Another class of models is based on the idea that sexual reproduction may evolve because recombination produces genetically variable offspring (Weismann, 1889), which may increase the speed and efficiency of natural selection (Kondrashov, 1993; Barton, 1995; Feldman et al., 1997). Genetically variable offspring may provide an advantage in biotic interactions (Bell, 1982; Bell and Maynard Smith, 1987), for example, in host-parasite interactions where sexual reproduction can stores genes that currently are bad but can protect against future mutant parasites (Hamilton, 1980; Hamilton et al., 1990; Ebert and Hamilton, 1996). Another example is the sib competition models of Williams (1975) and Young (1981) that assume that competition is more severe between asexual sibs, which are genetically identical, than between sexual sibs, which are genetically diverse. More recently it has been suggested that sexual reproduction may evolve or be evolutionarily maintained by non-random mating that accelerates the evolution of beneficial traits (Kodric-Brown and Brown, 1987; Davis, 1995; Jaffe, 1996, 1999), or because of interactions among the different genetic models (West et al., 1999).

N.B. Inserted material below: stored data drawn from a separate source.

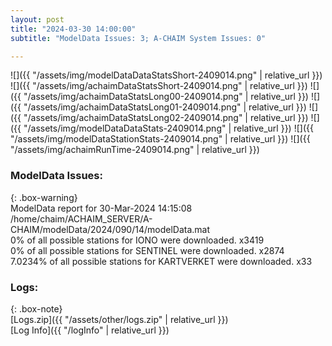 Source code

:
 ```yaml
---
layout: post
title: "2024-03-30 14:00:00"
subtitle: "ModelData Issues: 3; A-CHAIM System Issues: 0"

---
```


![]({{ "/assets/img/modelDataDataStatsShort-2409014.png" | relative_url }})
![]({{ "/assets/img/achaimDataStatsShort-2409014.png" | relative_url }})
![]({{ "/assets/img/achaimDataStatsLong00-2409014.png" | relative_url }})
![]({{ "/assets/img/achaimDataStatsLong01-2409014.png" | relative_url }})
![]({{ "/assets/img/achaimDataStatsLong02-2409014.png" | relative_url }})
![]({{ "/assets/img/modelDataDataStats-2409014.png" | relative_url }})
![]({{ "/assets/img/modelDataStationStats-2409014.png" | relative_url }})
![]({{ "/assets/img/achaimRunTime-2409014.png" | relative_url }})


### ModelData Issues:  
  
{: .box-warning}  
 ModelData report for 30-Mar-2024 14:15:08   
 /home/chaim/ACHAIM_SERVER/A-CHAIM/modelData/2024/090/14/modelData.mat   
 0% of all possible stations for IONO were downloaded. x3419   
 0% of all possible stations for SENTINEL were downloaded. x2874   
 7.0234% of all possible stations for KARTVERKET were downloaded. x33   
  


### Logs:  
  
{: .box-note}  
[Logs.zip]({{ "/assets/other/logs.zip" | relative_url }})  
[Log Info]({{ "/logInfo" | relative_url }})  
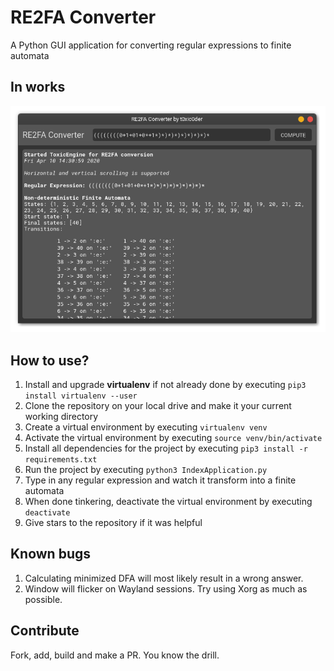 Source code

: # RE2FA Converter
A Python GUI application for converting regular expressions to finite automata

## In works
![ExpressionCalculation](pics/re2fa/exprphot.png)

## How to use?
1. Install and upgrade **virtualenv** if not already done by executing ```pip3 install virtualenv --user```
2. Clone the repository on your local drive and make it your current working directory
3. Create a virtual environment by executing ```virtualenv venv```
4. Activate the virtual environment by executing ```source venv/bin/activate```
5. Install all dependencies for the project by executing ```pip3 install -r requirements.txt```
6. Run the project by executing ```python3 IndexApplication.py```
7. Type in any regular expression and watch it transform into a finite automata
8. When done tinkering, deactivate the virtual environment by executing ```deactivate```
9. Give stars to the repository if it was helpful

## Known bugs
1. Calculating minimized DFA will most likely result in a wrong answer.
2. Window will flicker on Wayland sessions. Try using Xorg as much as possible.

## Contribute
Fork, add, build and make a PR. You know the drill.
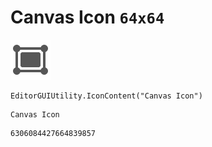 # Canvas Icon `64x64`
<img src="/img/Canvas%20Icon.png" width=64 height=64>

``` CSharp
EditorGUIUtility.IconContent("Canvas Icon")
```
```
Canvas Icon
```
```
6306084427664839857
```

It has been said that none of the genetic hypotheses for the evolution of sexual reproduction are very convincing (Green and Noakes, 1995). The models will generally not explain why asexual reproduction in mobile organisms is more common in negligible sized organisms than in larger organisms. And nor will they explain why the sexual unit is a single male per female with the average offspring receiving half of the genes from the father and the other half from the mother. The genetical models tend to predict that only a small degree of sex is fine (Green and Noakes, 1995; Hurst and Peck, 1996; but see Peck and Waxman, 2000), suggesting that the degree of gene exchange that occurs among haploid and asexually reproducing prokaryotes may be sufficient to account for most of the genetic diversity hypotheses. The pluralist approach of West et al. (1999) may provide a more efficient framework for generating an advantage that may outbalance the two-fold cost of meiosis. But it might be more likely that the beautiful and simple phenomenon of sexual reproduction in higher organisms has evolved by a simple and clear-cut mechanism, instead of being explained by messy interactions among very different processes (Kondrashov, 1999).